The Jones Falls Stream Restoration project is a stream channel realignment project designed to restore natural stream conditions to a degraded section of the Jones Falls. This is Blue Water Baltimore’s first stream restoration project, signifying a new level of restoration and expertise needed to implement large scale projects.
As with any large-scale project, this one requires a strong team of contractors, which in this case is Brightwater Inc., and Environmental Quality Resources (EQR). The project manager on this project for EQR, Karly Epp, has taken the time to explain the main phases of this large-scale restoration project below:
Construction kicked off on May 13, 2016 with a pre-construction meeting between Blue Water Baltimore, Brightwater Inc. (designer), and Environmental Quality Resources (contractor). The project is broken down into three phases in which roughly 500 feet of stream channel will be relocated in order to create more natural hydrology.
Installation of Erosion and Sediment Controls
Phase 1 entails the installation of erosion and sediment controls such as silt fence and stone construction entrances.
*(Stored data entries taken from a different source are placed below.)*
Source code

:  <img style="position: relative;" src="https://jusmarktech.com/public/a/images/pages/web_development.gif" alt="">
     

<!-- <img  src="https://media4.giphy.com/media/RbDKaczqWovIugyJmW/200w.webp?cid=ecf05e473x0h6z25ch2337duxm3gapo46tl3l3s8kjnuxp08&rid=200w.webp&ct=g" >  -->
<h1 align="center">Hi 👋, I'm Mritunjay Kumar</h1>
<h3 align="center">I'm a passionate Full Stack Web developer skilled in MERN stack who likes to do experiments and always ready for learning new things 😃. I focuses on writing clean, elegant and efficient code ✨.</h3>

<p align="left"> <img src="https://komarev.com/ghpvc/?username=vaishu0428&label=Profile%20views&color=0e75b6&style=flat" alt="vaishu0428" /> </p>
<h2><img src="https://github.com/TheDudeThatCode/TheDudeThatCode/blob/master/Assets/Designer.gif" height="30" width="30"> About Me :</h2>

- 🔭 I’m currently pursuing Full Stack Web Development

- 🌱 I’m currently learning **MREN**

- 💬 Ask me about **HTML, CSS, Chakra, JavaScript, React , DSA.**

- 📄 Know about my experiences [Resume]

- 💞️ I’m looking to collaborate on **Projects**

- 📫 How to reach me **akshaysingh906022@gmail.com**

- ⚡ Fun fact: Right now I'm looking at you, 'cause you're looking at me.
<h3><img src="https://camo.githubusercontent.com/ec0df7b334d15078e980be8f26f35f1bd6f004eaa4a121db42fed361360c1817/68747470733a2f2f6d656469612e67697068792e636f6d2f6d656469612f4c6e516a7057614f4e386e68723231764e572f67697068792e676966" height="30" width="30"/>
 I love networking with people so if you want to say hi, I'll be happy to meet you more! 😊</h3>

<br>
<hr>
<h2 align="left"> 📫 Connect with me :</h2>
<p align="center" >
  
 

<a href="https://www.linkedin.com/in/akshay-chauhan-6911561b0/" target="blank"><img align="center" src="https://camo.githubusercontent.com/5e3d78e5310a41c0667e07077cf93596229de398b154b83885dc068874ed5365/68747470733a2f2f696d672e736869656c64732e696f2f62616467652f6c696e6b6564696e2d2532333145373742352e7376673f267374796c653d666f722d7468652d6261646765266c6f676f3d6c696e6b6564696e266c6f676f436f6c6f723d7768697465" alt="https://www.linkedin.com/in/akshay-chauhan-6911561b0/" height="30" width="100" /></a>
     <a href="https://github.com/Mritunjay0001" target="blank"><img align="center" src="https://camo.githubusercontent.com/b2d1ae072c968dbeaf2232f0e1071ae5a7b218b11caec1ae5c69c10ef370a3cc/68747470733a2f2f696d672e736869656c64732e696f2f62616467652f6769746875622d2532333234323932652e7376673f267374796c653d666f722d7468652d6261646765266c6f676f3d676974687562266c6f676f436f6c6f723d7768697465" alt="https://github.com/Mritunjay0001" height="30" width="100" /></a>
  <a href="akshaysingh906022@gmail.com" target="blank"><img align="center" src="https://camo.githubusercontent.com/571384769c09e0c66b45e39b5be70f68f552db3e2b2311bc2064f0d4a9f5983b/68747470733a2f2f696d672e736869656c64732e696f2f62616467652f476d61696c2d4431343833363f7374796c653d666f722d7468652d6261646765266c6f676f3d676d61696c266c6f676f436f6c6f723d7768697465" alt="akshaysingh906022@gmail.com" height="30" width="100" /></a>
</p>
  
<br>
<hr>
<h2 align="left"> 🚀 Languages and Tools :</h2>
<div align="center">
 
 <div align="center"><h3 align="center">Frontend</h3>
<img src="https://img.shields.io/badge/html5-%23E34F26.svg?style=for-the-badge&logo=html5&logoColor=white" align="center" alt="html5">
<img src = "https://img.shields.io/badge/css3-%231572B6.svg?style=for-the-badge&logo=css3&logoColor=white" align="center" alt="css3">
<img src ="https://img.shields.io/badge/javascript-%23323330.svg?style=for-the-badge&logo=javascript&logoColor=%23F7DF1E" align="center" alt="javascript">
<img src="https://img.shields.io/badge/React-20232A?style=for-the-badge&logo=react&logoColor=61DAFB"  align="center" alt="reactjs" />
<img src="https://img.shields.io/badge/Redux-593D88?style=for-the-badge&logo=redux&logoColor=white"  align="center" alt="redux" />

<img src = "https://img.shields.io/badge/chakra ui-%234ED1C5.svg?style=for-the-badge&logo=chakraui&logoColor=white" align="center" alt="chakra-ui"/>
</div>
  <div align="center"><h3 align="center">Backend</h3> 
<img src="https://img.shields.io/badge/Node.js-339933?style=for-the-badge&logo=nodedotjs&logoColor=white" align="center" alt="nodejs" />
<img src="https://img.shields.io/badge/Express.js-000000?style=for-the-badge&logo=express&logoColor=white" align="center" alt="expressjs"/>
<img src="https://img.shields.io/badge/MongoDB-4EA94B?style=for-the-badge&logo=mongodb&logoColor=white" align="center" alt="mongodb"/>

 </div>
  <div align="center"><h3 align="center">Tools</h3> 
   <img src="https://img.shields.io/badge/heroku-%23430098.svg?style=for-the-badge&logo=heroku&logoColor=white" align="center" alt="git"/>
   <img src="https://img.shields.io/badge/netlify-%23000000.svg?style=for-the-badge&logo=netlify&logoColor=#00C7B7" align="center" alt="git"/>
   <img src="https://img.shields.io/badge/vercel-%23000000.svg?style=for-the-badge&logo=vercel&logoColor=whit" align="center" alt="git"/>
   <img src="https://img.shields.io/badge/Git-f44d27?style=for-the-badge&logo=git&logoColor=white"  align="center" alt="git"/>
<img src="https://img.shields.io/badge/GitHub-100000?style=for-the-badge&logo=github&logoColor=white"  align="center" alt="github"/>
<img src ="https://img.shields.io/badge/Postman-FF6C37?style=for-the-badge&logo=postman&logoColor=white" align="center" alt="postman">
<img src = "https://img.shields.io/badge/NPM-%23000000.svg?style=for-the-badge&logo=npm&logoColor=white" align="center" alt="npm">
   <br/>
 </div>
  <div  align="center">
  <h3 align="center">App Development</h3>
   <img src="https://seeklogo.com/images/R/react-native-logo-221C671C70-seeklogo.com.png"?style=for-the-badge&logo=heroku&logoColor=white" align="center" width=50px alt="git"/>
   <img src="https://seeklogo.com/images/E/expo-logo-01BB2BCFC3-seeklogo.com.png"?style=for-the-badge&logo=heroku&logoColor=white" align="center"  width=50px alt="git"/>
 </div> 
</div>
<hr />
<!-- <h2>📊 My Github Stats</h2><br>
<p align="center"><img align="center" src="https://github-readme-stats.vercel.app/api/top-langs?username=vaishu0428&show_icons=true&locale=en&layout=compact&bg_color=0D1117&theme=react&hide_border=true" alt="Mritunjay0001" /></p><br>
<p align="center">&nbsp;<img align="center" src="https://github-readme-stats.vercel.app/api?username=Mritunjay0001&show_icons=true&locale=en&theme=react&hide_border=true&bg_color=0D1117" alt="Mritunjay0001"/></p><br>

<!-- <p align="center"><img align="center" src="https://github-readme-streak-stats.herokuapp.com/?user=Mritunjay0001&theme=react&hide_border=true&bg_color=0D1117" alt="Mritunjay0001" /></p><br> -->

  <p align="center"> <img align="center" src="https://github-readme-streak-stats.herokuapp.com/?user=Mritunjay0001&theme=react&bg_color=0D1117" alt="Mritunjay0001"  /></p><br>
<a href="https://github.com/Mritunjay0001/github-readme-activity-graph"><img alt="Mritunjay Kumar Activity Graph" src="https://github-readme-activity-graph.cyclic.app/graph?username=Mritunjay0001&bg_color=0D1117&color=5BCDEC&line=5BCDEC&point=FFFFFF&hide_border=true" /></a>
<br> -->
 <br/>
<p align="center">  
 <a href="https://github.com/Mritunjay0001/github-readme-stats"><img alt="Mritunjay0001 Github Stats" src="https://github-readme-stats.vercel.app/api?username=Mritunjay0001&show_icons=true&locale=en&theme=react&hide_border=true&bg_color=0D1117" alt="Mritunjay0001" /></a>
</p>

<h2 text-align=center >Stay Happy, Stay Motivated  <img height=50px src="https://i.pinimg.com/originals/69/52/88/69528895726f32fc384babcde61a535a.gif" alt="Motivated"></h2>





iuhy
These devices are installed to prevent sediment runoff into the stream or off-site during construction activities.
Once approved by a Baltimore County inspector the construction crew installs a temporary barrier diversion in the stream, which is the beginning of phase 2. The purpose of this diversion, made of large sandbags, is to divert the existing stream flow away from the work area. This allows the crew to construct the new stream channel behind the barrier, in dry conditions.
Although a long process to install, the diversion was necessary due to the high flow rate of the waterway. Alternatively, stream restoration crews would have to pump the entire stream around the work area with large gas powered pumps.
Demolition of the Existing Concrete Channel
Phase 2 continues with the demolition of the existing concrete channel. Once removed, an excavator is used to cut out soil and shape the new channel. This design incorporates multiple stream structures built of stone and the root mass of trees. These structures are designed to control the flow of water in such a way that promotes a healthy channel hydrology, improved natural habitat, and improvements in water quality.
Most of the structures are built with stackable boulders imported from local quarries and can weigh as much as 175 pounds per cubic foot. An excavator operator places these stones at the direction of a layout foreman who shoots elevations for the structures.
The final phase of construction will be to release the stream flow into the newly constructed channel, while backfilling the old channel. The construction crew will install a 70 foot bridge across the new channel to transport soil to the old channel. Once complete, the heavy machinery moves off site and landscapers come in to replant the site. There will be over 600 plants planted across the site. Years of monitoring will take place post construction as well to document the changes in water quality.